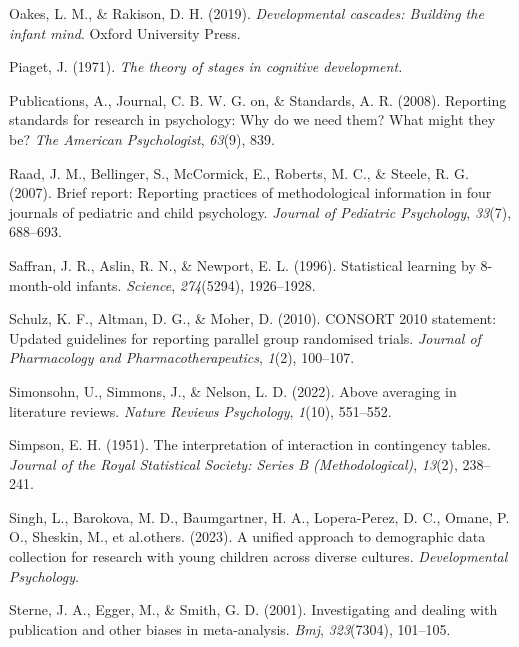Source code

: \documentclass[
  man]{apa6}
\newlength{\cslhangindent}
\newlength{\cslentryspacingunit} %
\newenvironment{CSLReferences}[2] %
 {%
  \setlength{\parindent}{0pt}
  \ifodd #1
  \let\oldpar\par
  \def\par{\hangindent=\cslhangindent\oldpar}
  \fi
  \setlength{\parskip}{#2\cslentryspacingunit}
 }%
 {}
\begin{document}
\begin{CSLReferences}{1}{0}
\leavevmode{}%
Oakes, L. M., \& Rakison, D. H. (2019). \emph{Developmental cascades: Building the infant mind}. Oxford University Press.

\leavevmode{}%
Piaget, J. (1971). \emph{The theory of stages in cognitive development.}

\leavevmode{}%
Publications, A., Journal, C. B. W. G. on, \& Standards, A. R. (2008). Reporting standards for research in psychology: Why do we need them? What might they be? \emph{The American Psychologist}, \emph{63}(9), 839.

\leavevmode{}%
Raad, J. M., Bellinger, S., McCormick, E., Roberts, M. C., \& Steele, R. G. (2007). Brief report: Reporting practices of methodological information in four journals of pediatric and child psychology. \emph{Journal of Pediatric Psychology}, \emph{33}(7), 688--693.

\leavevmode{}%
Saffran, J. R., Aslin, R. N., \& Newport, E. L. (1996). Statistical learning by 8-month-old infants. \emph{Science}, \emph{274}(5294), 1926--1928.

\leavevmode{}%
Schulz, K. F., Altman, D. G., \& Moher, D. (2010). CONSORT 2010 statement: Updated guidelines for reporting parallel group randomised trials. \emph{Journal of Pharmacology and Pharmacotherapeutics}, \emph{1}(2), 100--107.

\leavevmode{}%
Simonsohn, U., Simmons, J., \& Nelson, L. D. (2022). Above averaging in literature reviews. \emph{Nature Reviews Psychology}, \emph{1}(10), 551--552.

\leavevmode{}%
Simpson, E. H. (1951). The interpretation of interaction in contingency tables. \emph{Journal of the Royal Statistical Society: Series B (Methodological)}, \emph{13}(2), 238--241.

\leavevmode{}%
Singh, L., Barokova, M. D., Baumgartner, H. A., Lopera-Perez, D. C., Omane, P. O., Sheskin, M., et al.others. (2023). A unified approach to demographic data collection for research with young children across diverse cultures. \emph{Developmental Psychology}.

\leavevmode{}%
Sterne, J. A., Egger, M., \& Smith, G. D. (2001). Investigating and dealing with publication and other biases in meta-analysis. \emph{Bmj}, \emph{323}(7304), 101--105.


\end{CSLReferences}
\end{document}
⁂
*PROBLEM TO SOLVE*:
Write out, word for word, the lines from the one containing "Sterne, J. A., Egger, M., \&" through the end of the records, with no other lines.

*REPLY TO THE TASK*:
Sterne, J. A., Egger, M., \& Smith, G. D. (2001). Investigating and dealing with publication and other biases in meta-analysis. \emph{Bmj}, \emph{323}(7304), 101--105.


\end{CSLReferences}
\end{document}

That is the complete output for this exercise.